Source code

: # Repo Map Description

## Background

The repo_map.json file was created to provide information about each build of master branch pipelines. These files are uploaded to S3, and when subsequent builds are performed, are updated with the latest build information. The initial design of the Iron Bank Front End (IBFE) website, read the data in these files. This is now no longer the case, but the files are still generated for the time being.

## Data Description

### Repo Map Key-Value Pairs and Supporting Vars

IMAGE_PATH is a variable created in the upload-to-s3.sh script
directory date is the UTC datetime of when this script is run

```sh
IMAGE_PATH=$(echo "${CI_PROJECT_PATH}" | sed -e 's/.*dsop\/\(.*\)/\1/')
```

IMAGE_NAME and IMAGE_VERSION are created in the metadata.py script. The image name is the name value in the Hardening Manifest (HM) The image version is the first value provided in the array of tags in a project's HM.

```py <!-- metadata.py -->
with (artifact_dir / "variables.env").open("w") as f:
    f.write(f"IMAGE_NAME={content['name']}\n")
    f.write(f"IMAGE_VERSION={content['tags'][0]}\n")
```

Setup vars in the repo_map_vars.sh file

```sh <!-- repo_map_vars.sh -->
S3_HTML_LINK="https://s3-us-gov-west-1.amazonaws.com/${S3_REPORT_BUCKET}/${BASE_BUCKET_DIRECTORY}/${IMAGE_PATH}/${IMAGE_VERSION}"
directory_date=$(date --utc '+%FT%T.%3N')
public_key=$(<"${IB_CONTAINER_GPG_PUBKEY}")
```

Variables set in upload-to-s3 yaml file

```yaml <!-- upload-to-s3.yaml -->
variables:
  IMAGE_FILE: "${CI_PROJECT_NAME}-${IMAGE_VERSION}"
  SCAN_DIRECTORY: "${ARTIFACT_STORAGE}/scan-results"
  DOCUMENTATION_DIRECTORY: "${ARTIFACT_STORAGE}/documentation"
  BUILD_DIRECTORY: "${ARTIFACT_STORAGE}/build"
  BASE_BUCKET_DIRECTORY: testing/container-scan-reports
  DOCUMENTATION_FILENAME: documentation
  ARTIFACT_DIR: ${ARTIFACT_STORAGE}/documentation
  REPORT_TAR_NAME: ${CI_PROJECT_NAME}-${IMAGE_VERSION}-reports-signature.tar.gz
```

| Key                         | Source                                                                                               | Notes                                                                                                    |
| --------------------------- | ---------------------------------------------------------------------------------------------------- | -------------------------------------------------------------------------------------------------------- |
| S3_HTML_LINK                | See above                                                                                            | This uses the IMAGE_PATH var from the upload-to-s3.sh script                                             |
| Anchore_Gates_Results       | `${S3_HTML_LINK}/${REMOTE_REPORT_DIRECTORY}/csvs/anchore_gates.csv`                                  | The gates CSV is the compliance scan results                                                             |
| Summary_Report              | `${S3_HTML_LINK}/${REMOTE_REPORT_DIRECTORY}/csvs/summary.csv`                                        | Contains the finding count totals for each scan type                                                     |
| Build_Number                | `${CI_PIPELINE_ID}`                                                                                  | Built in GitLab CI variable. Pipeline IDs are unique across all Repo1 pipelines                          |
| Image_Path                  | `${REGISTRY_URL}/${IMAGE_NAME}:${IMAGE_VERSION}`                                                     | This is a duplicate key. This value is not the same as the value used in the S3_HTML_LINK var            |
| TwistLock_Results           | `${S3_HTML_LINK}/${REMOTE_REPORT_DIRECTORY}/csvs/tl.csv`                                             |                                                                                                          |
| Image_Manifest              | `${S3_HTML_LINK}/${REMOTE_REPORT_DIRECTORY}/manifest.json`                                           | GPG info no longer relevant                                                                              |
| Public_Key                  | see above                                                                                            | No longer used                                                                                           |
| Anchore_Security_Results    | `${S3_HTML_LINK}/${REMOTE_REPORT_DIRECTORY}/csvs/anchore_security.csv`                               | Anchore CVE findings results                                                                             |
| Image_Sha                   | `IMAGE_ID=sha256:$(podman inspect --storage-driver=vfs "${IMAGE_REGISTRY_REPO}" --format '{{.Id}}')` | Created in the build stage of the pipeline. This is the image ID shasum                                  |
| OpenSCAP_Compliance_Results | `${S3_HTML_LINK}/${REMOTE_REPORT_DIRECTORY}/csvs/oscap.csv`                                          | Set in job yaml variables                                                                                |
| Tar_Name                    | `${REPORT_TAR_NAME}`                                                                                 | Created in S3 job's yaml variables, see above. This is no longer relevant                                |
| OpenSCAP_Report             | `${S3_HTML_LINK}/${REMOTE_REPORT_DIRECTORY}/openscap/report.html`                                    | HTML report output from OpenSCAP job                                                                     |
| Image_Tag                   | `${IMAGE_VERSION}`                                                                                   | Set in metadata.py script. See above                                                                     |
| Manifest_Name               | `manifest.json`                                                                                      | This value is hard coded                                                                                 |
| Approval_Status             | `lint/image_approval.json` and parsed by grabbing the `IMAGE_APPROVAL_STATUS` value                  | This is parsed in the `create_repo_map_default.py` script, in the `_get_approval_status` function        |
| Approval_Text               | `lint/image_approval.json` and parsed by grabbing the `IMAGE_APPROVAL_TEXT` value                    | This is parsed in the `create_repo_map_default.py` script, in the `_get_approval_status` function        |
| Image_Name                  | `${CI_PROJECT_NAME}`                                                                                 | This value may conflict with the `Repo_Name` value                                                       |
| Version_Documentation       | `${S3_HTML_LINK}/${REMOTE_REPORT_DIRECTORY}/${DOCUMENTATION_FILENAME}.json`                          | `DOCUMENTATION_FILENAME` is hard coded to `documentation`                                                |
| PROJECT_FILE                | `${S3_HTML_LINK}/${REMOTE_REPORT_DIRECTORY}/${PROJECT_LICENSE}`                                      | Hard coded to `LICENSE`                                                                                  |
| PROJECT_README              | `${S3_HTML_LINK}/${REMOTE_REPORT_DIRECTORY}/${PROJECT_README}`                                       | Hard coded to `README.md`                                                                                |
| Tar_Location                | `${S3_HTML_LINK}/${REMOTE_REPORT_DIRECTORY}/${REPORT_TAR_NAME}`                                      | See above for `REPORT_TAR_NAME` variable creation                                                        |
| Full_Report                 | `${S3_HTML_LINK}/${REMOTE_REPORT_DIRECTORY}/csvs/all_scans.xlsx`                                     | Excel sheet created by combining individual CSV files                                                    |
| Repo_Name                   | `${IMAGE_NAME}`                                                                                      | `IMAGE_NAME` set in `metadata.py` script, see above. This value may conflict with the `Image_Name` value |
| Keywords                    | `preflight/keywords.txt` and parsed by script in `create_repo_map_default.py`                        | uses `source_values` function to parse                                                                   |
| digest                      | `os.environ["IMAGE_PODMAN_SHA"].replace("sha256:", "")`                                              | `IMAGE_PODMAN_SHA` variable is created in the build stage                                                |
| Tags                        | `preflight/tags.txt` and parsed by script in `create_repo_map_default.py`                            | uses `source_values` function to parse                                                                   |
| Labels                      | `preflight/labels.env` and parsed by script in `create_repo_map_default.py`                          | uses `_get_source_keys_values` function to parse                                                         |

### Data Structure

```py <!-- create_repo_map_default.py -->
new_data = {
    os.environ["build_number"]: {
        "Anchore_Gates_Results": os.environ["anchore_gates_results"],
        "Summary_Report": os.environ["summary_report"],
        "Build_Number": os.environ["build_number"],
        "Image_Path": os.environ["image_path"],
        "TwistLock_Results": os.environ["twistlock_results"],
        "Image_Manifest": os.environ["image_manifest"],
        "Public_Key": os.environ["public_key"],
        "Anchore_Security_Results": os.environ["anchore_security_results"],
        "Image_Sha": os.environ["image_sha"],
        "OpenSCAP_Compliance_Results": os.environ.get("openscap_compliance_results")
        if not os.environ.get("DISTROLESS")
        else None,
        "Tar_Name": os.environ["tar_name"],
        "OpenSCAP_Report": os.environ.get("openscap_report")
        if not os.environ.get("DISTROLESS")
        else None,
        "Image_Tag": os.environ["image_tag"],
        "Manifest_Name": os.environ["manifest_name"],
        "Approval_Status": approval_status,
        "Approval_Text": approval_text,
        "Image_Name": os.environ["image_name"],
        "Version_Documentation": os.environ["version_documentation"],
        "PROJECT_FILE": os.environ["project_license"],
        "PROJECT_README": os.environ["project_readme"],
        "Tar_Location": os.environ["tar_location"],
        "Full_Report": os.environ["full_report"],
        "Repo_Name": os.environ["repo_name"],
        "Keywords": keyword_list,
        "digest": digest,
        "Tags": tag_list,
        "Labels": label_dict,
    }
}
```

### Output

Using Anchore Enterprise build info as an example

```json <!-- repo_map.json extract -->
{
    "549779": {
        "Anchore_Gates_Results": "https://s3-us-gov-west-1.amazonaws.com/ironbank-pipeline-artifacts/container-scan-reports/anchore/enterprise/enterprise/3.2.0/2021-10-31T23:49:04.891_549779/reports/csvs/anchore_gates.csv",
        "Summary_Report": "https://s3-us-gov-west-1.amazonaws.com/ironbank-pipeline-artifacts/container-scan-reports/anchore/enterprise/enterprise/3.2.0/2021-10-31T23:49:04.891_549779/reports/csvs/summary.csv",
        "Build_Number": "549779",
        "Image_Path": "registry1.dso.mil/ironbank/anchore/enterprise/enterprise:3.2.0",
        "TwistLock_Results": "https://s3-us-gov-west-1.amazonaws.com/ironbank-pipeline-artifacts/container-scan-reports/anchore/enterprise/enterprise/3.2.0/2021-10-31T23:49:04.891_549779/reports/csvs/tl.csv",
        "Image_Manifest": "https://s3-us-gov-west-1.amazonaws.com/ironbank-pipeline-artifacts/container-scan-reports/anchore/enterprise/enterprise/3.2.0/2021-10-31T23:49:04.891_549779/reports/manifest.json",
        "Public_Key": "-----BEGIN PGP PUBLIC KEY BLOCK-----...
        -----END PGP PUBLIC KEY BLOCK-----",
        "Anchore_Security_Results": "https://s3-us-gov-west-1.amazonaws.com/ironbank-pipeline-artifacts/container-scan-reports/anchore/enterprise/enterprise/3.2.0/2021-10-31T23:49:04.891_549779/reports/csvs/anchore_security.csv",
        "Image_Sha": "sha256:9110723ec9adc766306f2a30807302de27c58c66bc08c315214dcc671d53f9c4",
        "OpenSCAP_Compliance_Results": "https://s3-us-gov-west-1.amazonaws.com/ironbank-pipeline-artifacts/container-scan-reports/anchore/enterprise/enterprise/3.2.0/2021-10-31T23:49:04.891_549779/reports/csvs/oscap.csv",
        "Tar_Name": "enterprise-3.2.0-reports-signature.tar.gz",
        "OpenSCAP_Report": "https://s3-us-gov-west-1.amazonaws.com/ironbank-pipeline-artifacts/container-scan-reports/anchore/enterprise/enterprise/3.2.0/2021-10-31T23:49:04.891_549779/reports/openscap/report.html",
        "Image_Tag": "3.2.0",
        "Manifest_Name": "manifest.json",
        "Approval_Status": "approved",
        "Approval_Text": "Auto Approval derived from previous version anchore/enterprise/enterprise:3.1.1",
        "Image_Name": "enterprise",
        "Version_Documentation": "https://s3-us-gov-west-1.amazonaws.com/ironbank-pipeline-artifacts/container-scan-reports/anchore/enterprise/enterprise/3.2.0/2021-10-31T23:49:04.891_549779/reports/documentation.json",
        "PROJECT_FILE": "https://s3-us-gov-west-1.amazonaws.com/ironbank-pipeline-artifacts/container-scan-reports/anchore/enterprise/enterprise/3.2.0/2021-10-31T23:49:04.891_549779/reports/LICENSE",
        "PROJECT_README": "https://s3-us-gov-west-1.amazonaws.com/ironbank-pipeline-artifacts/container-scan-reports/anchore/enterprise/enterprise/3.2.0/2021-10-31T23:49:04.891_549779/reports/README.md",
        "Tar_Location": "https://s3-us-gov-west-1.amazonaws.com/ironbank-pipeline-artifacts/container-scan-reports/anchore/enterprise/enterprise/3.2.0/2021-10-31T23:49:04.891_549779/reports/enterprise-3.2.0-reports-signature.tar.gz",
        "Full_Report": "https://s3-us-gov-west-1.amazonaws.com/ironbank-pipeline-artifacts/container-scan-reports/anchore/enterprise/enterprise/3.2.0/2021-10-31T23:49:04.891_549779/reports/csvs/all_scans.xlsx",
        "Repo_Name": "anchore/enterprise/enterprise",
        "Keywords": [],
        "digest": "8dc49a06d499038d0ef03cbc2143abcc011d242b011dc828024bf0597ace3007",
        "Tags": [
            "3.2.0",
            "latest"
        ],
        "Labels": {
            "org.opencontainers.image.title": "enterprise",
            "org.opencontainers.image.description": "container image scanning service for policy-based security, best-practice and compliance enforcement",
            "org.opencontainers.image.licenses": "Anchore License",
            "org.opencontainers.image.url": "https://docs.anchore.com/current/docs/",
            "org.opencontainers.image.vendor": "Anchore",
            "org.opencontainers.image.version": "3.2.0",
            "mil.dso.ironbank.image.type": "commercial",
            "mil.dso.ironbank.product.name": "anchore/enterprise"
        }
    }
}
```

========

● Activity
In the records above, find every line that contains the word "parsed" and copy it.

● Task result
| Approval_Status             | `lint/image_approval.json` and parsed by grabbing the `IMAGE_APPROVAL_STATUS` value                  | This is parsed in the `create_repo_map_default.py` script, in the `_get_approval_status` function        |
| Approval_Text               | `lint/image_approval.json` and parsed by grabbing the `IMAGE_APPROVAL_TEXT` value                    | This is parsed in the `create_repo_map_default.py` script, in the `_get_approval_status` function        |
| Keywords                    | `preflight/keywords.txt` and parsed by script in `create_repo_map_default.py`                        | uses `source_values` function to parse                                                                   |
| Tags                        | `preflight/tags.txt` and parsed by script in `create_repo_map_default.py`                            | uses `source_values` function to parse                                                                   |
| Labels                      | `preflight/labels.env` and parsed by script in `create_repo_map_default.py`                          | uses `_get_source_keys_values` function to parse                                                         |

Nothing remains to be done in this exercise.